◆ **RECORDS FOR THE EXERCISE**
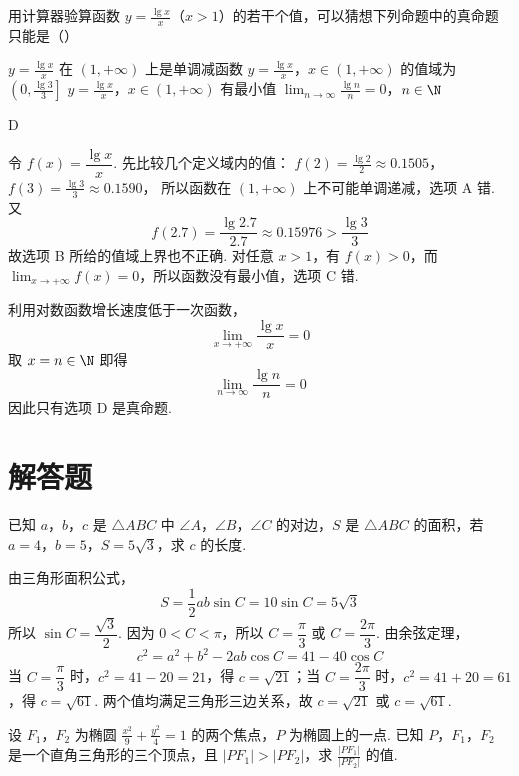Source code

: \begin{problem}
用计算器验算函数 \(y=\frac{\lg x}{x}\)（\(x>1\)）的若干个值，可以猜想下列命题中的真命题只能是（\quad）

\choices
    {\(y=\frac{\lg x}{x}\) 在 \((1,+\infty)\) 上是单调减函数}
    {\(y=\frac{\lg x}{x}\)，\(x\in(1,+\infty)\) 的值域为 \(\left(0,\frac{\lg 3}{3}\right]\)}
    {\(y=\frac{\lg x}{x}\)，\(x\in(1,+\infty)\) 有最小值}
    {\(\displaystyle\lim_{n\to\infty}\frac{\lg n}{n}=0\)，\(n\in\N\)}
\end{problem}

\begin{answer}
D
\end{answer}

\begin{solution}
令 \(f(x)=\dfrac{\lg x}{x}\). 先比较几个定义域内的值：
\(f(2)=\frac{\lg2}{2}\approx0.1505\)，\(f(3)=\frac{\lg3}{3}\approx0.1590\)，
所以函数在 \((1,+\infty)\) 上不可能单调递减，选项 A 错. 又
\[
f(2.7)=\frac{\lg2.7}{2.7}\approx0.15976>\frac{\lg3}{3}
\]
故选项 B 所给的值域上界也不正确. 对任意 \(x>1\)，有 \(f(x)>0\)，而 \(\displaystyle\lim_{x\to+\infty}f(x)=0\)，所以函数没有最小值，选项 C 错.

利用对数函数增长速度低于一次函数，
\[
\lim_{x\to+\infty}\frac{\lg x}{x}=0
\]
取 \(x=n\in\N\) 即得
\[
\lim_{n\to\infty}\frac{\lg n}{n}=0
\]
因此只有选项 D 是真命题.
\end{solution}

\section{解答题}
\begin{problem}
已知 \(a\)，\(b\)，\(c\) 是 \(\triangle ABC\) 中 \(\angle A\)，\(\angle B\)，\(\angle C\) 的对边，\(S\) 是 \(\triangle ABC\) 的面积，若 \(a=4\)，\(b=5\)，\(S=5\sqrt{3}\)，求 \(c\) 的长度.
\end{problem}

\begin{solution}
由三角形面积公式，
\[
S=\frac{1}{2}ab\sin C=10\sin C=5\sqrt{3}
\]
所以 \(\sin C=\dfrac{\sqrt{3}}{2}\). 因为 \(0<C<\pi\)，所以 \(C=\dfrac{\pi}{3}\) 或 \(C=\dfrac{2\pi}{3}\). 由余弦定理，
\[
c^2=a^2+b^2-2ab\cos C=41-40\cos C
\]
当 \(C=\dfrac{\pi}{3}\) 时，\(c^2=41-20=21\)，得 \(c=\sqrt{21}\)；当 \(C=\dfrac{2\pi}{3}\) 时，\(c^2=41+20=61\)，得 \(c=\sqrt{61}\). 两个值均满足三角形三边关系，故 \(c=\sqrt{21}\) 或 \(c=\sqrt{61}\).
\end{solution}

\begin{problem}
设 \(F_1\)，\(F_2\) 为椭圆 \(\frac{x^2}{9}+\frac{y^2}{4}=1\) 的两个焦点，\(P\) 为椭圆上的一点. 已知 \(P\)，\(F_1\)，\(F_2\) 是一个直角三角形的三个顶点，且 \(|PF_1|>|PF_2|\)，求 \(\frac{|PF_1|}{|PF_2|}\) 的值.
\end{problem}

◆ **TASK DETAILS**
The whole listing above, word for word: repeat it with the pictures excluded.

◆ **YOUR RESPONSE**
Source code

: \begin{problem}
用计算器验算函数 \(y=\frac{\lg x}{x}\)（\(x>1\)）的若干个值，可以猜想下列命题中的真命题只能是（\quad）

\choices
    {\(y=\frac{\lg x}{x}\) 在 \((1,+\infty)\) 上是单调减函数}
    {\(y=\frac{\lg x}{x}\)，\(x\in(1,+\infty)\) 的值域为 \(\left(0,\frac{\lg 3}{3}\right]\)}
    {\(y=\frac{\lg x}{x}\)，\(x\in(1,+\infty)\) 有最小值}
    {\(\displaystyle\lim_{n\to\infty}\frac{\lg n}{n}=0\)，\(n\in\N\)}
\end{problem}

\begin{answer}
D
\end{answer}

\begin{solution}
令 \(f(x)=\dfrac{\lg x}{x}\). 先比较几个定义域内的值：
\(f(2)=\frac{\lg2}{2}\approx0.1505\)，\(f(3)=\frac{\lg3}{3}\approx0.1590\)，
所以函数在 \((1,+\infty)\) 上不可能单调递减，选项 A 错. 又
\[
f(2.7)=\frac{\lg2.7}{2.7}\approx0.15976>\frac{\lg3}{3}
\]
故选项 B 所给的值域上界也不正确. 对任意 \(x>1\)，有 \(f(x)>0\)，而 \(\displaystyle\lim_{x\to+\infty}f(x)=0\)，所以函数没有最小值，选项 C 错.

利用对数函数增长速度低于一次函数，
\[
\lim_{x\to+\infty}\frac{\lg x}{x}=0
\]
取 \(x=n\in\N\) 即得
\[
\lim_{n\to\infty}\frac{\lg n}{n}=0
\]
因此只有选项 D 是真命题.
\end{solution}

\section{解答题}
\begin{problem}
已知 \(a\)，\(b\)，\(c\) 是 \(\triangle ABC\) 中 \(\angle A\)，\(\angle B\)，\(\angle C\) 的对边，\(S\) 是 \(\triangle ABC\) 的面积，若 \(a=4\)，\(b=5\)，\(S=5\sqrt{3}\)，求 \(c\) 的长度.
\end{problem}

\begin{solution}
由三角形面积公式，
\[
S=\frac{1}{2}ab\sin C=10\sin C=5\sqrt{3}
\]
所以 \(\sin C=\dfrac{\sqrt{3}}{2}\). 因为 \(0<C<\pi\)，所以 \(C=\dfrac{\pi}{3}\) 或 \(C=\dfrac{2\pi}{3}\). 由余弦定理，
\[
c^2=a^2+b^2-2ab\cos C=41-40\cos C
\]
当 \(C=\dfrac{\pi}{3}\) 时，\(c^2=41-20=21\)，得 \(c=\sqrt{21}\)；当 \(C=\dfrac{2\pi}{3}\) 时，\(c^2=41+20=61\)，得 \(c=\sqrt{61}\). 两个值均满足三角形三边关系，故 \(c=\sqrt{21}\) 或 \(c=\sqrt{61}\).
\end{solution}

\begin{problem}
设 \(F_1\)，\(F_2\) 为椭圆 \(\frac{x^2}{9}+\frac{y^2}{4}=1\) 的两个焦点，\(P\) 为椭圆上的一点. 已知 \(P\)，\(F_1\)，\(F_2\) 是一个直角三角形的三个顶点，且 \(|PF_1|>|PF_2|\)，求 \(\frac{|PF_1|}{|PF_2|}\) 的值.
\end{problem}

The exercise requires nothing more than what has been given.